[Start of section]

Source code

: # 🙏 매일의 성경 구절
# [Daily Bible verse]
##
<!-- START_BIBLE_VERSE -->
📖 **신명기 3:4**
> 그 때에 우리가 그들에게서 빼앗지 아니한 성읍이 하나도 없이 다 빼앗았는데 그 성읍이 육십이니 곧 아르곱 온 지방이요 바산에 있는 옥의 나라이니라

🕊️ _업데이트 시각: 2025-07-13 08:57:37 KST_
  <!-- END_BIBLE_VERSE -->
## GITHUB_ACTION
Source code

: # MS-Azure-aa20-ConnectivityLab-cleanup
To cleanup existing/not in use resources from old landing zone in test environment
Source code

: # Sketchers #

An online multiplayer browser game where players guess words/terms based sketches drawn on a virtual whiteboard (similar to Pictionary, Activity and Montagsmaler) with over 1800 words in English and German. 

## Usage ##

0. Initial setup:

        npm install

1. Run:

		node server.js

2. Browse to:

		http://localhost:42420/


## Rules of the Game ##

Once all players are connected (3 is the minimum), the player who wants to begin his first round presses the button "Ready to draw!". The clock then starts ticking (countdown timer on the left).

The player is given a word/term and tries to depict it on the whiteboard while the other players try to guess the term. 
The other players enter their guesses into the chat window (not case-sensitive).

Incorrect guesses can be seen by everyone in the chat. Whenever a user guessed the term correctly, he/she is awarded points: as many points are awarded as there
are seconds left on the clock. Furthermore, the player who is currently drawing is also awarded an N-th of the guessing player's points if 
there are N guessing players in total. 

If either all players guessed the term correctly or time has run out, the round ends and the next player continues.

[End of section]
[Start of section]

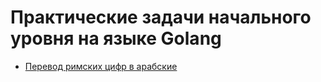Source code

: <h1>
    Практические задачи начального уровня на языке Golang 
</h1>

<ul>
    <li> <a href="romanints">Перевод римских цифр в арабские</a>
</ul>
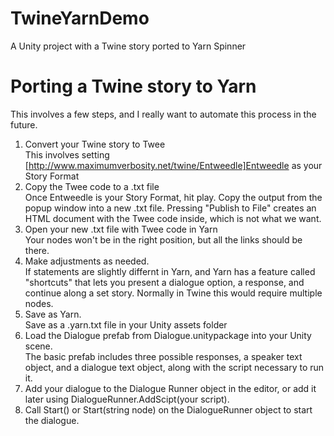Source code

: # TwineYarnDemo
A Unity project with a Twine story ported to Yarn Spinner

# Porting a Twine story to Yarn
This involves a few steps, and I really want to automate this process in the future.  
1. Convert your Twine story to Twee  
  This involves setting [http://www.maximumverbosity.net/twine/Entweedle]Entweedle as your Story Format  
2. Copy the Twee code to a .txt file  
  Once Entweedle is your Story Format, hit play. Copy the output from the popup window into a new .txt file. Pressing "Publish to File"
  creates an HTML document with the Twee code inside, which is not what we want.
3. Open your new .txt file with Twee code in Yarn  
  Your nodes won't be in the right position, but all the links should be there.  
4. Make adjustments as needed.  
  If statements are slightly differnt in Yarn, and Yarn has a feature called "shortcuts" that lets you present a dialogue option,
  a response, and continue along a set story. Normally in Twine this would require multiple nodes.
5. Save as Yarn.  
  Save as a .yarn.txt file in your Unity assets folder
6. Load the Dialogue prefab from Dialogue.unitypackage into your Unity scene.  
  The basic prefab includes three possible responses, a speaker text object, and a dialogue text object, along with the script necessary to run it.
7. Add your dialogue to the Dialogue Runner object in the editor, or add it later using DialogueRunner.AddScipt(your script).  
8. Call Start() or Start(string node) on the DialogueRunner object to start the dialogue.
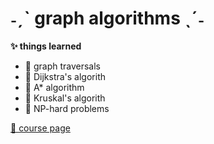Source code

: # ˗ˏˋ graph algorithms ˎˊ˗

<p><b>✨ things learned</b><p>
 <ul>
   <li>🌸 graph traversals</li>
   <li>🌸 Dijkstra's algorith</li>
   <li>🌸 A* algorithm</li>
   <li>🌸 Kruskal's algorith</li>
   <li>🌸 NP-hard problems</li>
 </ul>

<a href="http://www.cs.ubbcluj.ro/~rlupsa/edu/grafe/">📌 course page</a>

[End of section]
[Start of section]

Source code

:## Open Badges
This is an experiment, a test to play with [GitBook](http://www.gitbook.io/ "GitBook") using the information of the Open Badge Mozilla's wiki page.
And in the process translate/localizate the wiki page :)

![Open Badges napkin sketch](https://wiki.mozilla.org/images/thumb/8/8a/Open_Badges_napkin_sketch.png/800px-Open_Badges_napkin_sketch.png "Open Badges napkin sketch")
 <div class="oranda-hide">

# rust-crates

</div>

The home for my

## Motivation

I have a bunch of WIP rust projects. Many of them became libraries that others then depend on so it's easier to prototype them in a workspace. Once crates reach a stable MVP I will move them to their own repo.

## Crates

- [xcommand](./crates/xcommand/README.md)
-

[End of section]

The response should be the listing above, limited to the lines between the one holding "## Usage ##" and the one holding "If either all", inclusive, reproduced exactly.

## Usage ##

0. Initial setup:

        npm install

1. Run:

		node server.js

2. Browse to:

		http://localhost:42420/


## Rules of the Game ##

Once all players are connected (3 is the minimum), the player who wants to begin his first round presses the button "Ready to draw!". The clock then starts ticking (countdown timer on the left).

The player is given a word/term and tries to depict it on the whiteboard while the other players try to guess the term. 
The other players enter their guesses into the chat window (not case-sensitive).

Incorrect guesses can be seen by everyone in the chat. Whenever a user guessed the term correctly, he/she is awarded points: as many points are awarded as there
are seconds left on the clock. Furthermore, the player who is currently drawing is also awarded an N-th of the guessing player's points if 
there are N guessing players in total. 

If either all players guessed the term correctly or time has run out, the round ends and the next player continues.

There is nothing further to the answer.